Das missbrauchte Kind braucht nun sehr viel Mut und Selbstvertrauen, um über seine Erlebnisse sprechen zu können. Das gilt umso mehr, je näher der Täter seinem Opfer steht. Erklären Sie dem Kind, dass es seiner Wahrnehmung ruhig vertrauen darf: Wenn es etwas als unangenehm, anstößig, ekelig, schmerzhaft und angsteinflößend empfindet, darf es seinen Empfindungen ruhig vertrauen. Auch wenn ihm der Täter etwas anderes einzureden versucht. Bei Gesprächen sollten Sie Ihr Kind durch behutsames Nachfragen ermutigen und es für seinen Mut loben. Vermieden werden sollten „Warum-Fragen“ oder die Frage, ob das Kind sich gewehrt hat. Diese Fragen lassen bei den Opfern den Verdacht aufkommen, dass sie etwas besser hätten machen können. Kinder geben sich ohnehin meist selbst die Schuld am Missbrauch. Sie müssen dem Kind in Gesprächen erklären, dass es keine Schuld trifft und dass man ihm Unrecht zugefügt hat.

Glauben schenken

Ganz wichtig ist, dass Sie dem Kind Glauben schenken, wenn es sich Ihnen anvertraut, auch wenn Sie meinen, den Täter zu kennen und es für unmöglich halten, das er einem Kind so etwas antut. Die meisten Täter gehen sehr raffiniert vor und täuschen nicht nur die Kinder, sondern auch die anderen Erwachsenen. Sie erscheinen sehr oft als besonders kinderlieb, verständnisvoll, engagiert und schleichen sich so in das Vertrauen unzähliger anderer Bezugspersonen. Auch wenn sich nicht jedes Detail so abgespielt hat, wie es das Opfer schildert, der Kern der Sache stimmt fast immer.
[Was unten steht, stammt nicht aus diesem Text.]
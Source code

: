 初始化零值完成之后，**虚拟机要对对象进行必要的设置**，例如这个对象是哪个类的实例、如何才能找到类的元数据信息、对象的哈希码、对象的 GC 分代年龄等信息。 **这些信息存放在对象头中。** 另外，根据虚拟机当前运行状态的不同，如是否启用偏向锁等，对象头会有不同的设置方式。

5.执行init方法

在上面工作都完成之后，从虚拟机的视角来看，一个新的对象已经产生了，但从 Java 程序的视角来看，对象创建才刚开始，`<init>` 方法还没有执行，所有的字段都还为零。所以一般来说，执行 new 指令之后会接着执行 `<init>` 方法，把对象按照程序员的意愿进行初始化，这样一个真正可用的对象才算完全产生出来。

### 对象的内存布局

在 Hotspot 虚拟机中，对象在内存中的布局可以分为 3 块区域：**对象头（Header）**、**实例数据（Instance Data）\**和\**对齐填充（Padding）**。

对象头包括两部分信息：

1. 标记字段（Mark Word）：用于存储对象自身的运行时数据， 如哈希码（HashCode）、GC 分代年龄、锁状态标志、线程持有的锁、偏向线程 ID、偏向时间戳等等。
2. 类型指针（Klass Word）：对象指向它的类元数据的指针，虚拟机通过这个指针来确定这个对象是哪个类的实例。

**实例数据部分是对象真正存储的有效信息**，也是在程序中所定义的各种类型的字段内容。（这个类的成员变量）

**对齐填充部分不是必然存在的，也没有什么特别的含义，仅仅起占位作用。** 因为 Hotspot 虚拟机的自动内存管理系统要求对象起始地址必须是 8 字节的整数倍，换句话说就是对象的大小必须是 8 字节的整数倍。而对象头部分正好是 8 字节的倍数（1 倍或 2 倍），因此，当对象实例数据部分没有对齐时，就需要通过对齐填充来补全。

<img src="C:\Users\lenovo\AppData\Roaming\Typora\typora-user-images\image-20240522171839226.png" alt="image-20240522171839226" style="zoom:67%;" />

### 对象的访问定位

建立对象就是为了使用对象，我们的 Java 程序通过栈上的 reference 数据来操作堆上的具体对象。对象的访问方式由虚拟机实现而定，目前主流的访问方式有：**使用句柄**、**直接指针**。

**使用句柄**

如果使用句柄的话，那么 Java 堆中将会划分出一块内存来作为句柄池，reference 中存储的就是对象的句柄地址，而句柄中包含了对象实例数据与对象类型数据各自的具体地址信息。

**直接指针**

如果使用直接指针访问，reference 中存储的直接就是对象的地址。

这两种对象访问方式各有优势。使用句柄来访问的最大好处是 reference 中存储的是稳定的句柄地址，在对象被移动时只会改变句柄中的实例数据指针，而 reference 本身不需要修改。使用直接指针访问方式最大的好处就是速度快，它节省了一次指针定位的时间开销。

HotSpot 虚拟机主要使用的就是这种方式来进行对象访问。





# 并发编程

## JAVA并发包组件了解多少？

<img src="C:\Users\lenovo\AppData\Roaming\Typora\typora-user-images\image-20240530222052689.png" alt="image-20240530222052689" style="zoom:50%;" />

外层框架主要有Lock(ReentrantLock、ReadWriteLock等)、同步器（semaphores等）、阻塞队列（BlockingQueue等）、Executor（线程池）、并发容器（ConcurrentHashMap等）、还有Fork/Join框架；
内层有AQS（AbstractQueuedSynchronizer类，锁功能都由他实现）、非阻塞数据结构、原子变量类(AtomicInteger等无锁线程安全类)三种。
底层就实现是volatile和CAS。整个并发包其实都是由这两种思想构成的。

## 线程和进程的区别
Gedächtnisprotokolle anfertigen

Fertigen Sie nach jedem Gespräch Gedächtnisprotokolle an, auf denen Sie notieren, wann und was das Kind ausgesagt hat und welchen Wortlaut es benutzt hat. Das wird Ihnen bei Gerichtsverhandlungen helfen, gegen den Täter aussagen zu können. Schreiben Sie auch auf, was Ihnen komisch vorkam, auffiel und Ihr Misstrauen geweckt hat. So vermeiden Sie, dass der Verteidiger des Täters Sie vor Gericht als unglaubhaft hinstellen kann.
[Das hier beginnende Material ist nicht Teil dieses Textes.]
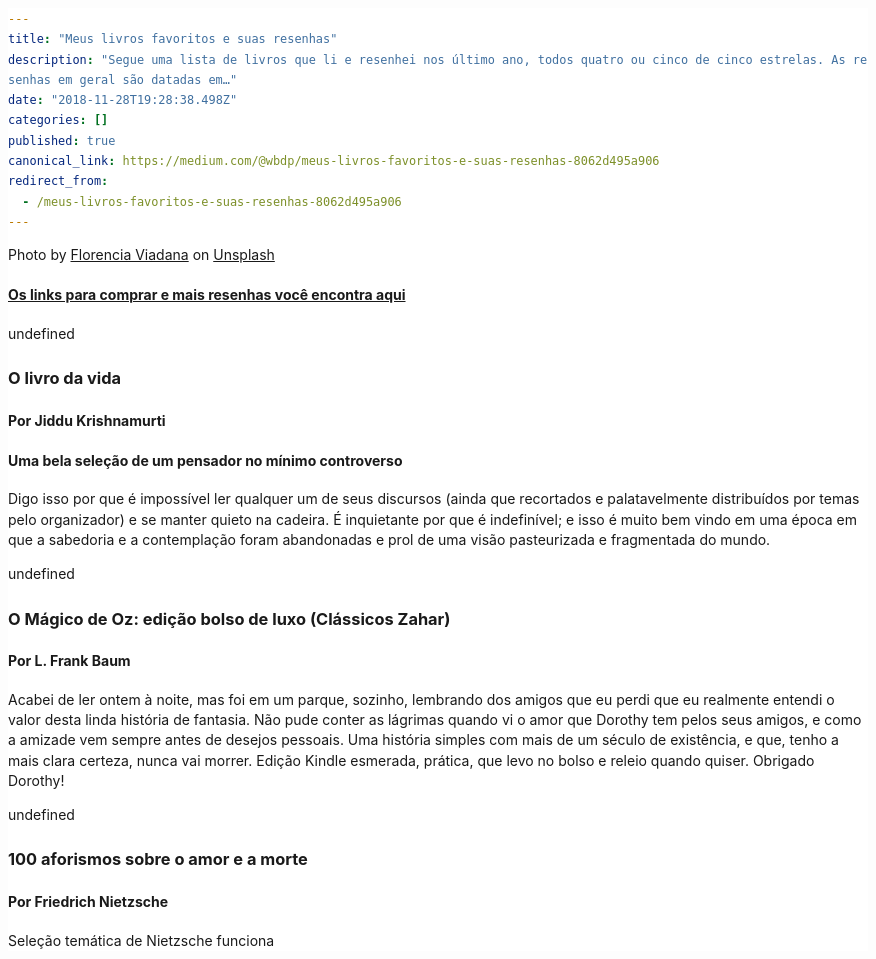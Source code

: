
 ```yaml
---
title: "Meus livros favoritos e suas resenhas"
description: "Segue uma lista de livros que li e resenhei nos último ano, todos quatro ou cinco de cinco estrelas. As resenhas em geral são datadas em…"
date: "2018-11-28T19:28:38.498Z"
categories: []
published: true
canonical_link: https://medium.com/@wbdp/meus-livros-favoritos-e-suas-resenhas-8062d495a906
redirect_from:
  - /meus-livros-favoritos-e-suas-resenhas-8062d495a906
---
```


Photo by [Florencia Viadana](https://unsplash.com/@florenciaviadana?utm_source=medium&utm_medium=referral) on [Unsplash](https://unsplash.com?utm_source=medium&utm_medium=referral)

#### [Os links para comprar e mais resenhas você encontra aqui](https://www.amazon.com.br/gp/profile/amzn1.account.AGWQHBEJ5N7ICAHKTFEAJSJMIYXQ?preview=true)

undefined

### O livro da vida

#### Por Jiddu Krishnamurti

#### Uma bela seleção de um pensador no mínimo controverso

Digo isso por que é impossível ler qualquer um de seus discursos (ainda que recortados e palatavelmente distribuídos por temas pelo organizador) e se manter quieto na cadeira. É inquietante por que é indefinível; e isso é muito bem vindo em uma época em que a sabedoria e a contemplação foram abandonadas e prol de uma visão pasteurizada e fragmentada do mundo.

undefined

### O Mágico de Oz: edição bolso de luxo (Clássicos Zahar)

#### Por L. Frank Baum

Acabei de ler ontem à noite, mas foi em um parque, sozinho, lembrando dos amigos que eu perdi que eu realmente entendi o valor desta linda história de fantasia. Não pude conter as lágrimas quando vi o amor que Dorothy tem pelos seus amigos, e como a amizade vem sempre antes de desejos pessoais. Uma história simples com mais de um século de existência, e que, tenho a mais clara certeza, nunca vai morrer. Edição Kindle esmerada, prática, que levo no bolso e releio quando quiser. Obrigado Dorothy!

undefined

### 100 aforismos sobre o amor e a morte

#### Por Friedrich Nietzsche

Seleção temática de Nietzsche funciona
Erhalten Sie die Normalität

Sicherlich ist Ihr Kind durch den Missbrauch Opfer eines grausamen Verbrechens geworden. Dennoch sollten Sie es nicht in der Opferrolle gefangen halten. Missbrauchte Kinder und Jugendliche brauchen soviel Stabilität wie nur möglich. Und diese Stabilität braucht Normalität und Alltag. Behandeln Sie Ihr Kind genauso wie Sie es vor dem Missbrauch behandelt haben: Als ein ganz normales Kind, das zur Schule geht, Hausaufgaben macht und im Haushalt helfen muss. Nur so bekommen missbrauchte Kinder genug Normalität, um sich daran festhalten und orientieren zu können.